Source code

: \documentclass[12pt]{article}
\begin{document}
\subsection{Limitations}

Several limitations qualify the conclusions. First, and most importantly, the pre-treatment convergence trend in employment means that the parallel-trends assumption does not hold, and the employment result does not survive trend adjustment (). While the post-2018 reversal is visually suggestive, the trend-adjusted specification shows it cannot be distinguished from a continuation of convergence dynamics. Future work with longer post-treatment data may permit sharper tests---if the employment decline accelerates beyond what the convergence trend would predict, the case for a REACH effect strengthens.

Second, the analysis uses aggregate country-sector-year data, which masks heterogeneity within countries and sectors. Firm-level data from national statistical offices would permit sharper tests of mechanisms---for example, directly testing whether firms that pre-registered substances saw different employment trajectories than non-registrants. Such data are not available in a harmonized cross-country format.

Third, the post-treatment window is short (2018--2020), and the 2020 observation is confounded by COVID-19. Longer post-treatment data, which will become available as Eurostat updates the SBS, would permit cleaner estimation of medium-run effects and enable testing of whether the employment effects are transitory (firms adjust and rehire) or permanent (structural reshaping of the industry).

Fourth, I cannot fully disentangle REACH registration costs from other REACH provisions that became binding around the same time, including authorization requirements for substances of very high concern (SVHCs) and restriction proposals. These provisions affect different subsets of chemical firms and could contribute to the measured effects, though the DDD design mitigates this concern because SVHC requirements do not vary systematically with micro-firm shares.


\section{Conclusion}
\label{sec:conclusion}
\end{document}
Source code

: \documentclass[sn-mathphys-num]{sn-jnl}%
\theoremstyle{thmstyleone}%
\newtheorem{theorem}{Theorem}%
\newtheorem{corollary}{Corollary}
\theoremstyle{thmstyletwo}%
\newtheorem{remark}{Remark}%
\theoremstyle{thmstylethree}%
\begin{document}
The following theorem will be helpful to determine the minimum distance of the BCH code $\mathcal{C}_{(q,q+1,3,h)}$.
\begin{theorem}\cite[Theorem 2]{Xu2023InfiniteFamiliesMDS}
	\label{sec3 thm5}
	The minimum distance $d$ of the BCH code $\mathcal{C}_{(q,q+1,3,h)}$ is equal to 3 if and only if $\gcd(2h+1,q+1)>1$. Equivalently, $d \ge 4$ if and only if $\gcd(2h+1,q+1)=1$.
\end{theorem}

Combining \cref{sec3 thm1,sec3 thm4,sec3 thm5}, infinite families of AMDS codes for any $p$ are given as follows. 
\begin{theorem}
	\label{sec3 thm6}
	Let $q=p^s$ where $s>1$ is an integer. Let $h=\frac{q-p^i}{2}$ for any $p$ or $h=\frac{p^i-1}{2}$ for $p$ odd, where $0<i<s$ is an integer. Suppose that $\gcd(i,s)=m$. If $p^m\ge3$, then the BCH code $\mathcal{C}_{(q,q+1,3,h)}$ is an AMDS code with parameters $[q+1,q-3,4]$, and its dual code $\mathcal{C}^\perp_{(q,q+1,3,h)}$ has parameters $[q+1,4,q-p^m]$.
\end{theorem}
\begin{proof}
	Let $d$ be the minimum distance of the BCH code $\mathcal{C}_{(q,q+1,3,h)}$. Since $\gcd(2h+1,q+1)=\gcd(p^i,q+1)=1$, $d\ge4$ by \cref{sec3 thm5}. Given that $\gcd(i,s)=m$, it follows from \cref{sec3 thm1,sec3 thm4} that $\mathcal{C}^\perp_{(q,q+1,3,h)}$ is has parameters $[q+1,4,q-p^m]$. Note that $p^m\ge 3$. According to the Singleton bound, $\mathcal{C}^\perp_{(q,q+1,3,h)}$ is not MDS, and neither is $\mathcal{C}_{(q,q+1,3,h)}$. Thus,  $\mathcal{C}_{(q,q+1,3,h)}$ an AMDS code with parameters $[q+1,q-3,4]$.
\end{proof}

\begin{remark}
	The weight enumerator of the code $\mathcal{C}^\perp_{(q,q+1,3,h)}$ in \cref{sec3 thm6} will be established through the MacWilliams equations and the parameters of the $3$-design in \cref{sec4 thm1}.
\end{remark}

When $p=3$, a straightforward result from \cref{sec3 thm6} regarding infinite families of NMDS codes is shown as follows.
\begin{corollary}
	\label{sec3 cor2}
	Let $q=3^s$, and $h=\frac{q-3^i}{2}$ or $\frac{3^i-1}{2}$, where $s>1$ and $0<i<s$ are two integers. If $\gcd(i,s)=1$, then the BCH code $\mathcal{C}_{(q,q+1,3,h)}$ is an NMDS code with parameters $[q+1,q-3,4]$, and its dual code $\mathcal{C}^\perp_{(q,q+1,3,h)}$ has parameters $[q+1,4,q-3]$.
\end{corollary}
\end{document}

__Your assignment__.
Repeat all entries. Match them exactly.

__Result for this exercise__.
Source code

: \documentclass[12pt]{article}
\begin{document}
\subsection{Limitations}

Several limitations qualify the conclusions. First, and most importantly, the pre-treatment convergence trend in employment means that the parallel-trends assumption does not hold, and the employment result does not survive trend adjustment (). While the post-2018 reversal is visually suggestive, the trend-adjusted specification shows it cannot be distinguished from a continuation of convergence dynamics. Future work with longer post-treatment data may permit sharper tests---if the employment decline accelerates beyond what the convergence trend would predict, the case for a REACH effect strengthens.

Second, the analysis uses aggregate country-sector-year data, which masks heterogeneity within countries and sectors. Firm-level data from national statistical offices would permit sharper tests of mechanisms---for example, directly testing whether firms that pre-registered substances saw different employment trajectories than non-registrants. Such data are not available in a harmonized cross-country format.

Third, the post-treatment window is short (2018--2020), and the 2020 observation is confounded by COVID-19. Longer post-treatment data, which will become available as Eurostat updates the SBS, would permit cleaner estimation of medium-run effects and enable testing of whether the employment effects are transitory (firms adjust and rehire) or permanent (structural reshaping of the industry).

Fourth, I cannot fully disentangle REACH registration costs from other REACH provisions that became binding around the same time, including authorization requirements for substances of very high concern (SVHCs) and restriction proposals. These provisions affect different subsets of chemical firms and could contribute to the measured effects, though the DDD design mitigates this concern because SVHC requirements do not vary systematically with micro-firm shares.


\section{Conclusion}
\label{sec:conclusion}
\end{document}
Source code

: \documentclass[sn-mathphys-num]{sn-jnl}%
\theoremstyle{thmstyleone}%
\newtheorem{theorem}{Theorem}%
\newtheorem{corollary}{Corollary}
\theoremstyle{thmstyletwo}%
\newtheorem{remark}{Remark}%
\theoremstyle{thmstylethree}%
\begin{document}
The following theorem will be helpful to determine the minimum distance of the BCH code $\mathcal{C}_{(q,q+1,3,h)}$.
\begin{theorem}\cite[Theorem 2]{Xu2023InfiniteFamiliesMDS}
	\label{sec3 thm5}
	The minimum distance $d$ of the BCH code $\mathcal{C}_{(q,q+1,3,h)}$ is equal to 3 if and only if $\gcd(2h+1,q+1)>1$. Equivalently, $d \ge 4$ if and only if $\gcd(2h+1,q+1)=1$.
\end{theorem}

Combining \cref{sec3 thm1,sec3 thm4,sec3 thm5}, infinite families of AMDS codes for any $p$ are given as follows. 
\begin{theorem}
	\label{sec3 thm6}
	Let $q=p^s$ where $s>1$ is an integer. Let $h=\frac{q-p^i}{2}$ for any $p$ or $h=\frac{p^i-1}{2}$ for $p$ odd, where $0<i<s$ is an integer. Suppose that $\gcd(i,s)=m$. If $p^m\ge3$, then the BCH code $\mathcal{C}_{(q,q+1,3,h)}$ is an AMDS code with parameters $[q+1,q-3,4]$, and its dual code $\mathcal{C}^\perp_{(q,q+1,3,h)}$ has parameters $[q+1,4,q-p^m]$.
\end{theorem}
\begin{proof}
	Let $d$ be the minimum distance of the BCH code $\mathcal{C}_{(q,q+1,3,h)}$. Since $\gcd(2h+1,q+1)=\gcd(p^i,q+1)=1$, $d\ge4$ by \cref{sec3 thm5}. Given that $\gcd(i,s)=m$, it follows from \cref{sec3 thm1,sec3 thm4} that $\mathcal{C}^\perp_{(q,q+1,3,h)}$ is has parameters $[q+1,4,q-p^m]$. Note that $p^m\ge 3$. According to the Singleton bound, $\mathcal{C}^\perp_{(q,q+1,3,h)}$ is not MDS, and neither is $\mathcal{C}_{(q,q+1,3,h)}$. Thus,  $\mathcal{C}_{(q,q+1,3,h)}$ an AMDS code with parameters $[q+1,q-3,4]$.
\end{proof}

\begin{remark}
	The weight enumerator of the code $\mathcal{C}^\perp_{(q,q+1,3,h)}$ in \cref{sec3 thm6} will be established through the MacWilliams equations and the parameters of the $3$-design in \cref{sec4 thm1}.
\end{remark}

When $p=3$, a straightforward result from \cref{sec3 thm6} regarding infinite families of NMDS codes is shown as follows.
\begin{corollary}
	\label{sec3 cor2}
	Let $q=3^s$, and $h=\frac{q-3^i}{2}$ or $\frac{3^i-1}{2}$, where $s>1$ and $0<i<s$ are two integers. If $\gcd(i,s)=1$, then the BCH code $\mathcal{C}_{(q,q+1,3,h)}$ is an NMDS code with parameters $[q+1,q-3,4]$, and its dual code $\mathcal{C}^\perp_{(q,q+1,3,h)}$ has parameters $[q+1,4,q-3]$.
\end{corollary}
\end{document}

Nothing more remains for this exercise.